Une pratique criminelle en soi ne peut être devenir légale, et encore moins constitutionnelle, en la masquant d’une série de procédures et de règles élaborées en secret en mises en place par de hauts fonctionnaires de l’État. À son époque, le régime nazi a élaboré toutes sortes de procédures secrètes pour justifier les meurtres de masse. Les directives et règles concoctées par Obama et ses conseillers de l’armée et du renseignement au cours des sessions du « mardi de la terreur » ne peuvent pas plus rendre légitime cette pratique que les règles et régulations volumineuses promulguées par le Troisième Reich pouvaient légaliser les meurtres de masse sous les nazis.

Si le gouvernement américain a le pouvoir de mener l’exécution extrajudiciaire de citoyens américains et de non-citoyens outre-mer indifféremment, ce n’est qu’une question de temps – c’est-à-dire une question d’attendre une opportunité politique soigneusement élaborée – avant que le président ordonne un assassinat à l’intérieur des États-Unis.
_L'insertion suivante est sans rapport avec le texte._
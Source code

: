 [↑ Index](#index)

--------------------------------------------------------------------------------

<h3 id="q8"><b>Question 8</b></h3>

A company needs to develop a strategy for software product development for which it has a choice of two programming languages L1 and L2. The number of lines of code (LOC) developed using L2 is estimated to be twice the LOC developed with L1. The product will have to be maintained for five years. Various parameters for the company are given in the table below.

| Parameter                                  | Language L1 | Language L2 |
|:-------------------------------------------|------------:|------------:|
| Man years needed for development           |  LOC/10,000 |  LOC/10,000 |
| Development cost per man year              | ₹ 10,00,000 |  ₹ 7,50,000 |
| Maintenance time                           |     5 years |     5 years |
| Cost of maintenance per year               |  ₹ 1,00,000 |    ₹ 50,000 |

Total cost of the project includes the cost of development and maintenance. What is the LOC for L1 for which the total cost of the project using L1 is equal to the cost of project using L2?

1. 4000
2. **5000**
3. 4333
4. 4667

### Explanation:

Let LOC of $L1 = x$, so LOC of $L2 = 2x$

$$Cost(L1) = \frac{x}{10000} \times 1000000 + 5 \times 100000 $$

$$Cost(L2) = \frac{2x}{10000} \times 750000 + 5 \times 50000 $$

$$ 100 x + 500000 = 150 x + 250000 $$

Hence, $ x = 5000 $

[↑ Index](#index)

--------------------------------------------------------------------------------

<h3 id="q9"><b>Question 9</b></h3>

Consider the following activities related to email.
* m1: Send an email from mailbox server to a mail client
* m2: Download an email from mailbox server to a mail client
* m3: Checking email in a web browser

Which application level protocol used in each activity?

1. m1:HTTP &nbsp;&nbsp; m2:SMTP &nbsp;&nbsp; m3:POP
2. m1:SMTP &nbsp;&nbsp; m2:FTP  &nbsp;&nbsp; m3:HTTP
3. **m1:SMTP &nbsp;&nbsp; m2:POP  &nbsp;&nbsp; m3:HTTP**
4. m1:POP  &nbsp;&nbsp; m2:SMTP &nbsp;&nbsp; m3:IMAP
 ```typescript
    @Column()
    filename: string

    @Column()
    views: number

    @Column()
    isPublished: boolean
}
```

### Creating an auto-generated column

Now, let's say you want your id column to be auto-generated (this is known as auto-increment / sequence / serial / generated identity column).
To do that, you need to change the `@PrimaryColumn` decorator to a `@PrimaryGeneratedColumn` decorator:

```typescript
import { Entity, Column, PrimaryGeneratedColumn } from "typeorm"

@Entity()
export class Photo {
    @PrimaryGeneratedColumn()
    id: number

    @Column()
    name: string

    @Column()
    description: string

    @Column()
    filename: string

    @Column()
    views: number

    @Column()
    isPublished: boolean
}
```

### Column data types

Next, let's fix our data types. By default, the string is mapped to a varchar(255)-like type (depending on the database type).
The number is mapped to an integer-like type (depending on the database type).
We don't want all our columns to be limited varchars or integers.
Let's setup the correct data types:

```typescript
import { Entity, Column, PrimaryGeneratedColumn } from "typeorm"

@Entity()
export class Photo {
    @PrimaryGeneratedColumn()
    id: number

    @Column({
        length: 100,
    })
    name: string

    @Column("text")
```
Cette conclusion est implicite dans l’éditorial du Times, où il est écrit de manière peu convaincante que « des méthodes policières traditionnelles devraient être employées en sol américain ». Le fait que le Times se sente obligé d’inclure ce timide rappel dans son éditorial ne peut vouloir dire que la rédaction du journal est bien consciente que la pratique d’assassinats ciblés aux États-Unis est déjà envisagée activement par l’administration Obama. Rien à ce point-ci n’est « hors de question » lorsqu’il s’agit d’exercer la violence d’État. 

L’éditorial soutient que « si un citoyen américain est pris pour cible à l’étranger, l’application d’une procédure équitable est nécessaire ». En quoi va consister cette « procédure équitable » ? Clairement, il ne s’agira en aucun cas des droits garantis par la Constitution des États-Unis. Ce sera plutôt un ensemble de procédures administratives mises sur pied par une clique composée d’officiers militaires, d’agents du renseignement et du président des États-Unis. Ceux-ci agiront à titre de juge, jury et bourreau.

Le New York Times insinue que les règles officielles d’une procédure équitable pourraient être respectées par « la création d’un tribunal spécial, comme le Foreign Intelligence Surveillance Court, qui pourrait évaluer les preuves accumulées avant que le nom d’une personne ciblée ne soit inscrit sur la liste d’assassinat ».

Autrement dit, l’État mettrait en place une Chambre étoilée – un organe secret extralégal – dont la fonction serait d’entériner sans discuter les meurtres ordonnés par la CIA et l’armée, de manière semblable au rôle que joue le tribunal de la FISA face à l’espionnage national par le gouvernement.

Il va sans dire que chaque membre de ce « tribunal spécial » serait aussi un membre de longue date, évalué avec soin, de la bureaucratie des services du renseignement, qui promettrait de garder le secret.

Il y a un peu plus d’une décennie, Washington condamnait publiquement les « assassinats ciblés », un terme inventé par Israël pour justifier son programme illégal d’assassinats contre les Palestiniens. Une génération avant, les assassinats perpétrés par la CIA, qui lui ont donné le surnom de Meurtre inc., avaient fait l’objet de vastes enquêtes du Congrès et d’audiences qui avaient conclu que de tels assassinats étaient illégaux.

Le 5 juin 1975, le New York Times citait avec approbation le maintenant défunt sénateur Frank Church et sa condamnation des assassinats d’État. « Peu importe qui en a donné l’ordre. Un meurtre est un meurtre. Les États-Unis ne sont pas un pays malfaisant et nous ne pouvons tolérer un gouvernement malfaisant. »

Trente-sept ans plus tard, le Times n’a aucune objection de principe aux assassinats. Tout ce qu’il souhaite est que les meurtres soient perpétrés dans le respect de règles bureaucratiques.

L’éditorial du Times offre un aperçu de la mentalité qui domine au sein de couches de plus en plus importantes de l’élite dirigeante et de sa riche périphérie. Ils ne reculeront devant rien – les guerres, le meurtre et la terreur – pour obtenir ce qu’ils veulent.